Wednesday, 18 July 2018: 16:15
Location: 104A (MTCC NORTH BUILDING)
Oral Presentation
Iris WIGGER, Loughborough University, United Kingdom
This research paper's main aim is to reflect on most recent developments in Germany’s media migration discourses and to critically examine the role of media in promoting racist representations of predominantly Muslim migrant men, and the discursive intertwining of racist and sexist patterns of discrimination within media discourses.

Germany’s media have been accused of spreading racist and sexist stereotypes especially of Muslim migrant men, after representing them as major challenge to society. In the wake of the European refugee crisis and Cologne New Year attacks, social controversies surrounding immigration have intensified nationally and internationally, with German media imagery of ‘lecherous refugees threatening German women’ exacerbating public debate. Against this background, my project investigates the intersection of narratives of race, sex, violence and Islamophobia in representations of migrant men in a critical discourse analysis of three German newspapers/a Weekly in 2015-2016, uncovering their racialised, gendered and sexual dimensions and exploring historical connections between Islamophobia, anti-Immigrant sentiment and anti-Black racism.
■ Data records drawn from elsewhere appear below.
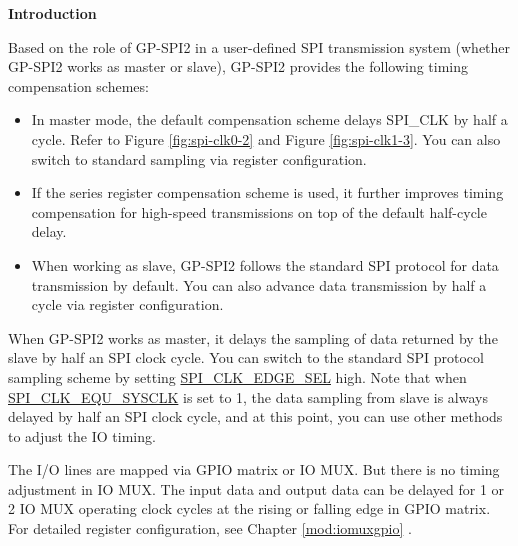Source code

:\documentclass[main\_\_EN.tex]{subfiles}
\begin{document}
\textbf{Introduction}

Based on the role of GP-SPI2 in a user-defined SPI transmission system (whether GP-SPI2 works as master or slave), GP-SPI2 provides the following timing compensation schemes:
\begin{itemize}
    \item In master mode, the default compensation scheme delays SPI\_CLK by half a cycle. Refer to Figure \ref{fig:spi-clk0-2} and Figure \ref{fig:spi-clk1-3}. You can also switch to standard sampling via register configuration.
    \item If the series register compensation scheme is used, it further improves timing compensation for high-speed transmissions on top of the default half-cycle delay.
    \item When working as slave, GP-SPI2 follows the standard SPI protocol for data transmission by default. You can also advance data transmission by half a cycle via register configuration.
\end{itemize}

When GP-SPI2 works as master, it delays the sampling of data returned by the slave by half an SPI clock cycle. You can switch to the standard SPI protocol sampling scheme by setting \hyperref[fielddesc:SPICLKEDGESEL]{SPI\_CLK\_EDGE\_SEL} high. Note that when \hyperref[fielddesc:SPICLKEQUSYSCLK]{SPI\_CLK\_EQU\_SYSCLK} is set to 1, the data sampling from slave is always delayed by half an SPI clock cycle, and at this point, you can use other methods to adjust the IO timing.

The I/O lines are mapped via GPIO matrix or IO MUX. But there is no timing adjustment in IO MUX. The input data and output data can be delayed for 1 or 2 IO MUX operating clock cycles at the rising or falling edge in GPIO matrix. For detailed register configuration, see Chapter \ref{mod:iomuxgpio} \textit{}.
\end{document}
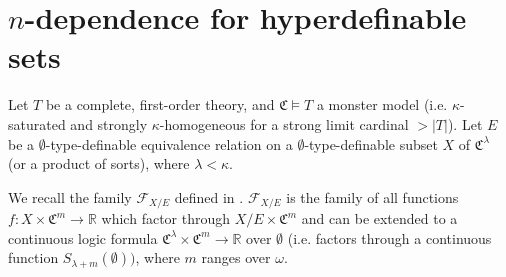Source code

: \documentclass{amsart}
\newtheorem{external claim}[teor]{Claim}
\newcommand{\C}{{\mathfrak C}}
\DeclareMathOperator{\tp}{{tp}}
\begin{document}
\section{$n$-dependence for hyperdefinable sets}\label{section: hyperdef n-dep}


Let $T$ be a complete, first-order theory, and $\C \models T$ a monster model (i.e. $\kappa$-saturated and strongly $\kappa$-homogeneous for a strong limit cardinal $> |T|$). Let $E$ be a $\emptyset$-type-definable equivalence relation on a $\emptyset$-type-definable subset $X$ of $\C^\lambda$ (or a product of sorts), where $\lambda< \kappa$. 




	

We recall the family $\mathcal{F}_{X/E}$ defined in \cite[Section 2]{10.1215/00294527-2022-0023}. $\mathcal{F}_{X/E}$ is the family  of all functions $f : X \times \mathfrak{C}^m \to \mathbb{R}$ which factor through $X/E\times\mathfrak{C}^m$ and can be extended to a continuous logic formula $\C^{\lambda} \times \C^m \to \mathbb{R}$ over $\emptyset$ (i.e. factors through a continuous function $S_{\lambda+m}(\emptyset))$, where $m$ ranges over $\omega$. 

\end{document}
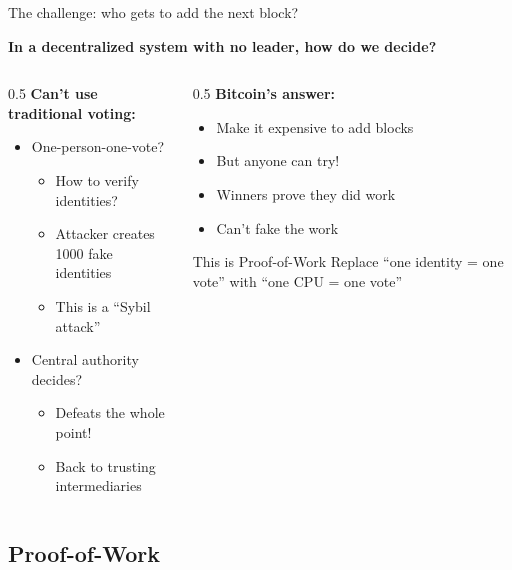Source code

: \ifdefined\PRESENTATION\else\PassOptionsToClass{handout}{beamer}\fi\documentclass[aspectratio=169, lualatex]{beamer}
\begin{document}
\begin{frame}{The challenge: who gets to add the next block?}
	\begin{center}
		\textbf{In a decentralized system with no leader, how do we decide?}
	\end{center}
	\begin{columns}[c]
		\begin{column}{0.5\textwidth}
			\textbf{Can't use traditional voting:}
			\begin{itemize}
				\item One-person-one-vote?
				      \begin{itemize}
					      \item How to verify identities?
					      \item Attacker creates 1000 fake identities
					      \item This is a ``Sybil attack''
				      \end{itemize}
				\item Central authority decides?
				      \begin{itemize}
					      \item Defeats the whole point!
					      \item Back to trusting intermediaries
				      \end{itemize}
			\end{itemize}
		\end{column}
		\begin{column}{0.5\textwidth}
			\textbf{Bitcoin's answer:}
			\begin{itemize}
				\item Make it expensive to add blocks
				\item But anyone can try!
				\item Winners prove they did work
				\item Can't fake the work
			\end{itemize}
			\begin{exampleblock}{This is Proof-of-Work}
				Replace ``one identity = one vote'' with ``one CPU = one vote''
			\end{exampleblock}
		\end{column}
	\end{columns}
\end{frame}

\subsection{Proof-of-Work}
\end{document}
My main research questions are: 1. How exactly do German print-media write about migrant Muslim men and what role do narratives of race, sex, violence and religion play in their representation? 2. To what extent are the concepts of race and sex linked in perceptions of male Muslim migrants in German media? 3. What does the structure of this discourse tell us about underlying stereotypes and ideologies associated with migrant Muslim men? 4. What is the historical, social, cultural and political context of this discourse and how does it reproduce existing power relations?

This British Academy/Leverhulme funded project is theoretically innovative and advances research. While several studies have focused on representations of migrants in the media, only few have studied intersectionalities of discrimination in them, and even fewer have attempted to look at these in historical context.